• [Problem to solve]: Starting with the line that has "Participants asked to" in the records below and ending with the line that has "When I make", output those lines exactly and nothing more; omit the pictures.

• [The data]:
___

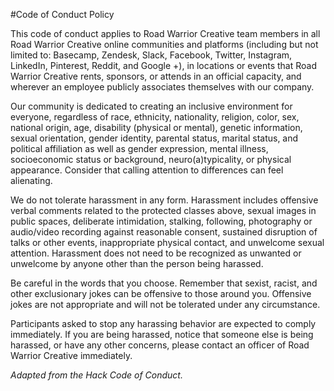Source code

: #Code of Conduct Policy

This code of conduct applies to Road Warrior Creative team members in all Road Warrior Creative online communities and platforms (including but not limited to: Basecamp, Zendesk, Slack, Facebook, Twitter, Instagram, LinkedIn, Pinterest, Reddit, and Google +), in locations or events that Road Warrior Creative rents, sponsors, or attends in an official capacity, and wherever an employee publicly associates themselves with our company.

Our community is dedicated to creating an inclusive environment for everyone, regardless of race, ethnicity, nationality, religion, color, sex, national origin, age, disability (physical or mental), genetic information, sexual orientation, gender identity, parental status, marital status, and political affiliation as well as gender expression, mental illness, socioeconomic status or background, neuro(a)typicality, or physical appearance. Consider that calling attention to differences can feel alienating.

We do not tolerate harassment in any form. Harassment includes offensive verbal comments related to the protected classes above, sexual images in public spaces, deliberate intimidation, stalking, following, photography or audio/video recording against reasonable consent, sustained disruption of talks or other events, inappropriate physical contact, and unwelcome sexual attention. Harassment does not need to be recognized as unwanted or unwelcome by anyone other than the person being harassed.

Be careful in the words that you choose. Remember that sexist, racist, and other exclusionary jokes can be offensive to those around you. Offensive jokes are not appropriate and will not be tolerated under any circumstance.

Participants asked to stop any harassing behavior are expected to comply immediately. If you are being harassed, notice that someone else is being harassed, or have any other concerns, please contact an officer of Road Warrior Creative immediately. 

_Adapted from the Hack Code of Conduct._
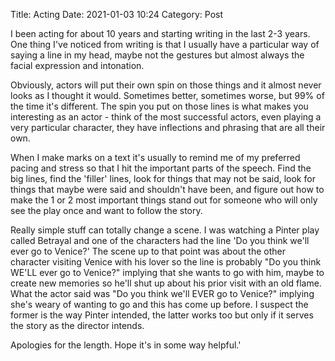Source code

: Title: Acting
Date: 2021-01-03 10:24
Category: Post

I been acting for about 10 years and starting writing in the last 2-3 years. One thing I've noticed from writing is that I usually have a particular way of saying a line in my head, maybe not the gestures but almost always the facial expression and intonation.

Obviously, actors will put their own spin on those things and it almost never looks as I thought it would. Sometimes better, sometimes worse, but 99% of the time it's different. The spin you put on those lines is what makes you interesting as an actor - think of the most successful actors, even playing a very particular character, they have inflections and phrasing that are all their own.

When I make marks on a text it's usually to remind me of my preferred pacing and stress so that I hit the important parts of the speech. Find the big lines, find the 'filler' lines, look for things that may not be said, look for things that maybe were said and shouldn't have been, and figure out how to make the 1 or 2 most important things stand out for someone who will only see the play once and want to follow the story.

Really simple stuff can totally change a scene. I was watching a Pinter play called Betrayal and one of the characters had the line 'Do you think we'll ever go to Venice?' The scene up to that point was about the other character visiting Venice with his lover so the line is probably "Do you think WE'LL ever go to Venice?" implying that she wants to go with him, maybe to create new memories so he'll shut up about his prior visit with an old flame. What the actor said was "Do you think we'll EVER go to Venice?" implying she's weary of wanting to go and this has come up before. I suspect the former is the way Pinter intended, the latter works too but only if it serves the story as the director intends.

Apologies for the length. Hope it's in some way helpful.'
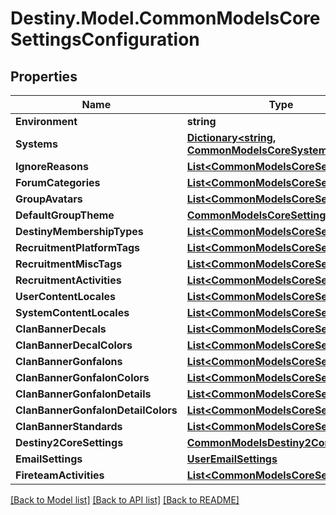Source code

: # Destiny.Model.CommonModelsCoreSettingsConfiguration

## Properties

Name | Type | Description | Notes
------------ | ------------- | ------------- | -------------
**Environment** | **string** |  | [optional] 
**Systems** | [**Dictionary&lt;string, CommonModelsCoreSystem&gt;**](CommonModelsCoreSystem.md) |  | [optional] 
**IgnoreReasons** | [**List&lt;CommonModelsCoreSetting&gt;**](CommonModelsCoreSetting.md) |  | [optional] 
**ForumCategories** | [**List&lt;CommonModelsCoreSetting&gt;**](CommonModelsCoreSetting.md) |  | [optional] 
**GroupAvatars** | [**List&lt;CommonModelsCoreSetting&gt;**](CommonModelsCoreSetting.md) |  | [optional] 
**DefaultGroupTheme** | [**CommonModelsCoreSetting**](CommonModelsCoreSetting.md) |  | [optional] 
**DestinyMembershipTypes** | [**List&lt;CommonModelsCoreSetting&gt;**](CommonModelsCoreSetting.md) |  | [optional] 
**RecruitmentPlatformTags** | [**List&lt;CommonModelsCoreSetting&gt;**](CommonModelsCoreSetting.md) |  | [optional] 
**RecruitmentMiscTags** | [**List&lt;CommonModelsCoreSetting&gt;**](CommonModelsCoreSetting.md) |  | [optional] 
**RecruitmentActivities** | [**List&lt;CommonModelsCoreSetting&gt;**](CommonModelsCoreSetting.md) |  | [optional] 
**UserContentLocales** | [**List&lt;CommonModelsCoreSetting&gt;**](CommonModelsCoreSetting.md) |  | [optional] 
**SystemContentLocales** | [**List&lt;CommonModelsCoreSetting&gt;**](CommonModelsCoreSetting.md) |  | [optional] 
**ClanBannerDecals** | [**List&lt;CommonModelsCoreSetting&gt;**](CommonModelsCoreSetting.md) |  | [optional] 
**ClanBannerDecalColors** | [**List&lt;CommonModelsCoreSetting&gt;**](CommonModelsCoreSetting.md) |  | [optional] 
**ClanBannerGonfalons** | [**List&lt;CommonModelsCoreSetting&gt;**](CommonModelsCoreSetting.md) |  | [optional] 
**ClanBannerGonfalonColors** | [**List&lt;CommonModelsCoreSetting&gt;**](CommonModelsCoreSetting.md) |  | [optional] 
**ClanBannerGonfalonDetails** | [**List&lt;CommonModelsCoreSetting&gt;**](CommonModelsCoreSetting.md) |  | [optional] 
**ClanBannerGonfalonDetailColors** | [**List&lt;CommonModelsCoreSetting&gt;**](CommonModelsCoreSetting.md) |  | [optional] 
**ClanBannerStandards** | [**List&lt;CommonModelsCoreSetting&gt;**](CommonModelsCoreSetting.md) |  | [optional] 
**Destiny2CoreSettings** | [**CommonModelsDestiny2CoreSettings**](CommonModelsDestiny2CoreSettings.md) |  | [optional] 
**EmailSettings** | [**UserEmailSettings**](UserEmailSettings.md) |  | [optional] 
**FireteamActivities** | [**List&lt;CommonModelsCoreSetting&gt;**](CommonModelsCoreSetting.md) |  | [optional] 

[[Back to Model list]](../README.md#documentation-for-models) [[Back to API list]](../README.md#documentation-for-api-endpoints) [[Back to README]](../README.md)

___

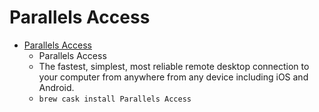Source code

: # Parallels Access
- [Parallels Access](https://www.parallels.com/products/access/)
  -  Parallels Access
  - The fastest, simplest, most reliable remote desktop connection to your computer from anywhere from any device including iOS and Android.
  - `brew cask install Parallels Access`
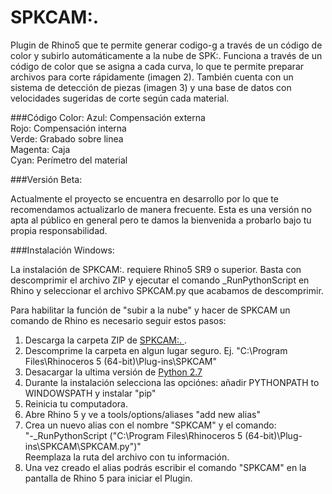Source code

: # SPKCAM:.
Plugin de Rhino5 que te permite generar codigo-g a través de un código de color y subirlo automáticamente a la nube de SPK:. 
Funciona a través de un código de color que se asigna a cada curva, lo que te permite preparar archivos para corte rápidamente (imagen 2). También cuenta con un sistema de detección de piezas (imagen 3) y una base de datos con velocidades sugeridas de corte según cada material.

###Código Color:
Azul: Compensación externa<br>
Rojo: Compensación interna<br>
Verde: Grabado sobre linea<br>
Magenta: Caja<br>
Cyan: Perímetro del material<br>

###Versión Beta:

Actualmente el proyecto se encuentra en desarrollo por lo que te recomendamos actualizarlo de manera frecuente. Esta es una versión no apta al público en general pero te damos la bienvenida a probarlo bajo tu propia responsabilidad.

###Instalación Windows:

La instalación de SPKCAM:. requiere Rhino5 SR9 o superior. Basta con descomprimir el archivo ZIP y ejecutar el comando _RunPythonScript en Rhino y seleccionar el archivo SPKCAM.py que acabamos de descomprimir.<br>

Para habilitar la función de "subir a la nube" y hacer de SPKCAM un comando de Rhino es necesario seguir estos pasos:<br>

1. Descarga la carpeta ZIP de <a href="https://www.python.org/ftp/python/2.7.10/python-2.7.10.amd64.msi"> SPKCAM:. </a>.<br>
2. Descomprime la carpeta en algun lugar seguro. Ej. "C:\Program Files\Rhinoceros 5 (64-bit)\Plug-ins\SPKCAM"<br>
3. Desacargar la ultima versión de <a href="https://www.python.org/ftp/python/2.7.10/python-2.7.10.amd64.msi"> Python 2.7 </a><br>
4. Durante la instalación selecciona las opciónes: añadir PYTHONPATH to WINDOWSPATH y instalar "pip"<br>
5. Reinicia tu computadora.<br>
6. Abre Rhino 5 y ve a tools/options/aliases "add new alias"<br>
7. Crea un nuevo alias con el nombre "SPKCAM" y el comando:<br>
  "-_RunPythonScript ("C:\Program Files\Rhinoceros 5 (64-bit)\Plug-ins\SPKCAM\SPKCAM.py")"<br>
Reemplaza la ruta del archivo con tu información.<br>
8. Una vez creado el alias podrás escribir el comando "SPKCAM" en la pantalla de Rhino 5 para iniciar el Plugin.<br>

___

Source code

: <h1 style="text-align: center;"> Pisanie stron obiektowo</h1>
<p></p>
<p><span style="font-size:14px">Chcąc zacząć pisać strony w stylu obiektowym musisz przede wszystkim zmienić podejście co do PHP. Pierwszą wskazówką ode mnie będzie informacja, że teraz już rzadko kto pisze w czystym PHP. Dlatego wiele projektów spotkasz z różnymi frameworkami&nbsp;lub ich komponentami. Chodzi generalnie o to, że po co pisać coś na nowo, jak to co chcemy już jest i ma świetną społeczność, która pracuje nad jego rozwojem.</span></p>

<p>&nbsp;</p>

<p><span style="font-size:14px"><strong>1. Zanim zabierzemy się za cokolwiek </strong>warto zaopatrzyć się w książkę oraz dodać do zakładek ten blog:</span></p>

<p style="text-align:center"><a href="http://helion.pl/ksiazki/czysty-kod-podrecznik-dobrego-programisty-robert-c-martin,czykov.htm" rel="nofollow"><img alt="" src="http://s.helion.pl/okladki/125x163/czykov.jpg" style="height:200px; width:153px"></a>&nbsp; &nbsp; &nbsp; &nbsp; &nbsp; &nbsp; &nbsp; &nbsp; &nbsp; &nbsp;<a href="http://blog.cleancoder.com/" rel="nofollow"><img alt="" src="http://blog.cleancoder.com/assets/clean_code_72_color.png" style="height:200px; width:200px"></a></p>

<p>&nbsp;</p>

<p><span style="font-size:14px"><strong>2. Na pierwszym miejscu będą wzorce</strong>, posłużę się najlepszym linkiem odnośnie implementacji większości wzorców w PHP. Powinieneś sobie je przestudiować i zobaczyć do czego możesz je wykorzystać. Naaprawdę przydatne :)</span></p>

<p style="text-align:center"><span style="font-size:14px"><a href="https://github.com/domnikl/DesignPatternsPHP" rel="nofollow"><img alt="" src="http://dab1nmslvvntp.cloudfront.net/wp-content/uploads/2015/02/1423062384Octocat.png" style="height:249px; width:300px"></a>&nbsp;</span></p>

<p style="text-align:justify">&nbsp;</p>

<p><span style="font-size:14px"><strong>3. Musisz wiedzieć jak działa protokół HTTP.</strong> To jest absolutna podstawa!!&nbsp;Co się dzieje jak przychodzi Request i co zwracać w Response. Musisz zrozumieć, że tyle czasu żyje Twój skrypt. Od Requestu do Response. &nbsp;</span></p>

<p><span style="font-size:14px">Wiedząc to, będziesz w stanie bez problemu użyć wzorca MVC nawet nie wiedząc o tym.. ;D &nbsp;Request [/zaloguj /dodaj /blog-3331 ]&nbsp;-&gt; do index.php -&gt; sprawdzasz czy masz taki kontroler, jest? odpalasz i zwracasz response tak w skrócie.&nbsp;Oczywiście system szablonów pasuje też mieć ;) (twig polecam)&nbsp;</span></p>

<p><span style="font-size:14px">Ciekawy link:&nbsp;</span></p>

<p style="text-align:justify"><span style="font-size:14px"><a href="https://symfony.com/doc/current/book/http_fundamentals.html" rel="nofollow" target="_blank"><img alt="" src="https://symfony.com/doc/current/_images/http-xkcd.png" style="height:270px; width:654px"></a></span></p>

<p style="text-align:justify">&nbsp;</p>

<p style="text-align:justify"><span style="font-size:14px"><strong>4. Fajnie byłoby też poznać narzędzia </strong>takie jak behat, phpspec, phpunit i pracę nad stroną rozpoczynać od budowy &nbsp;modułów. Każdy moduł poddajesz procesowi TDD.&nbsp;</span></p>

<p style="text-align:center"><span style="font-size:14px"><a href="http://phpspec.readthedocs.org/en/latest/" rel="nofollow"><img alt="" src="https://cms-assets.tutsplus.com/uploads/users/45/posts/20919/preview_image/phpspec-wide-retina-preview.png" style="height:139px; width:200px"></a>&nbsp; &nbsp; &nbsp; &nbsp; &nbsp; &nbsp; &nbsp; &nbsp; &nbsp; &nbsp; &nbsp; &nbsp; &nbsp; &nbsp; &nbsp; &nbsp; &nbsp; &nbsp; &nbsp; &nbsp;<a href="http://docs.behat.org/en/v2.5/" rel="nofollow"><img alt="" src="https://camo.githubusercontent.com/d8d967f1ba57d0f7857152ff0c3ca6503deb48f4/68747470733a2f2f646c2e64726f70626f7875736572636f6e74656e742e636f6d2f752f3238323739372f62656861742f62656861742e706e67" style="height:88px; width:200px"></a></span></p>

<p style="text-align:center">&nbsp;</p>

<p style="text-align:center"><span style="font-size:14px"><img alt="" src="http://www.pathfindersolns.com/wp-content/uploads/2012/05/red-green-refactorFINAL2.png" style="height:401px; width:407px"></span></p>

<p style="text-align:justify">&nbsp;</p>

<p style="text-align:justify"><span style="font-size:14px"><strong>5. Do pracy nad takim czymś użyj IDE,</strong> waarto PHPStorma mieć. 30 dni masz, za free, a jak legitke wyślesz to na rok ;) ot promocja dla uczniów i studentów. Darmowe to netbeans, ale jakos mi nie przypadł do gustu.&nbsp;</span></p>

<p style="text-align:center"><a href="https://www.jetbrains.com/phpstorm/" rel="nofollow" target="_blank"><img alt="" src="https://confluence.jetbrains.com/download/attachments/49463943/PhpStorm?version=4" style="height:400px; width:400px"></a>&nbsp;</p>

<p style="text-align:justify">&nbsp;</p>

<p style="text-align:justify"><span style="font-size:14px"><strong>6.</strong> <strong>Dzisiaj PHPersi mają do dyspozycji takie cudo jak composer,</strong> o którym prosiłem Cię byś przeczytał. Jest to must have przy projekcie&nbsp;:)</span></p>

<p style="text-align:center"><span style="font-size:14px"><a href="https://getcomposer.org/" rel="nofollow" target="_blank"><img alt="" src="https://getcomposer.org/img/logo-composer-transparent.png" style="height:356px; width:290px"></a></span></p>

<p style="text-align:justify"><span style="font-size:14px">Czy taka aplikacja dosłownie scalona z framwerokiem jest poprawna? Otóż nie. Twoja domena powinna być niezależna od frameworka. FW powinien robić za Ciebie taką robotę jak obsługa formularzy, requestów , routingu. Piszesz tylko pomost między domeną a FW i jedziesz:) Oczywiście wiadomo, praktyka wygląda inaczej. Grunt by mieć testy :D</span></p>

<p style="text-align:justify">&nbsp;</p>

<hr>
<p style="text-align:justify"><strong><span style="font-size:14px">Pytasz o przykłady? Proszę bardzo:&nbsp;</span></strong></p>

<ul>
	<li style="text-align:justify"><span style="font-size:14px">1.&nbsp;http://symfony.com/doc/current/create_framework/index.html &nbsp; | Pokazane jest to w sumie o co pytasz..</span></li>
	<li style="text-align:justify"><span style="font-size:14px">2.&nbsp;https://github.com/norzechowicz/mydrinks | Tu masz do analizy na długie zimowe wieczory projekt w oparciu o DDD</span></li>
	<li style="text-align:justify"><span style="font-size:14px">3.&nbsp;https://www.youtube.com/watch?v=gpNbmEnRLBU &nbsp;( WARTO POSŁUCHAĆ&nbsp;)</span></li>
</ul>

___

• [Output of the exercise]:
Participants asked to stop any harassing behavior are expected to comply immediately. If you are being harassed, notice that someone else is being harassed, or have any other concerns, please contact an officer of Road Warrior Creative immediately. 

_Adapted from the Hack Code of Conduct._
Source code

: Title: Acting
Date: 2021-01-03 10:24
Category: Post

I been acting for about 10 years and starting writing in the last 2-3 years. One thing I've noticed from writing is that I usually have a particular way of saying a line in my head, maybe not the gestures but almost always the facial expression and intonation.

Obviously, actors will put their own spin on those things and it almost never looks as I thought it would. Sometimes better, sometimes worse, but 99% of the time it's different. The spin you put on those lines is what makes you interesting as an actor - think of the most successful actors, even playing a very particular character, they have inflections and phrasing that are all their own.

When I make marks on a text it's usually to remind me of my preferred pacing and stress so that I hit the important parts of the speech. Find the big lines, find the 'filler' lines, look for things that may not be said, look for things that maybe were said and shouldn't have been, and figure out how to make the 1 or 2 most important things stand out for someone who will only see the play once and want to follow the story.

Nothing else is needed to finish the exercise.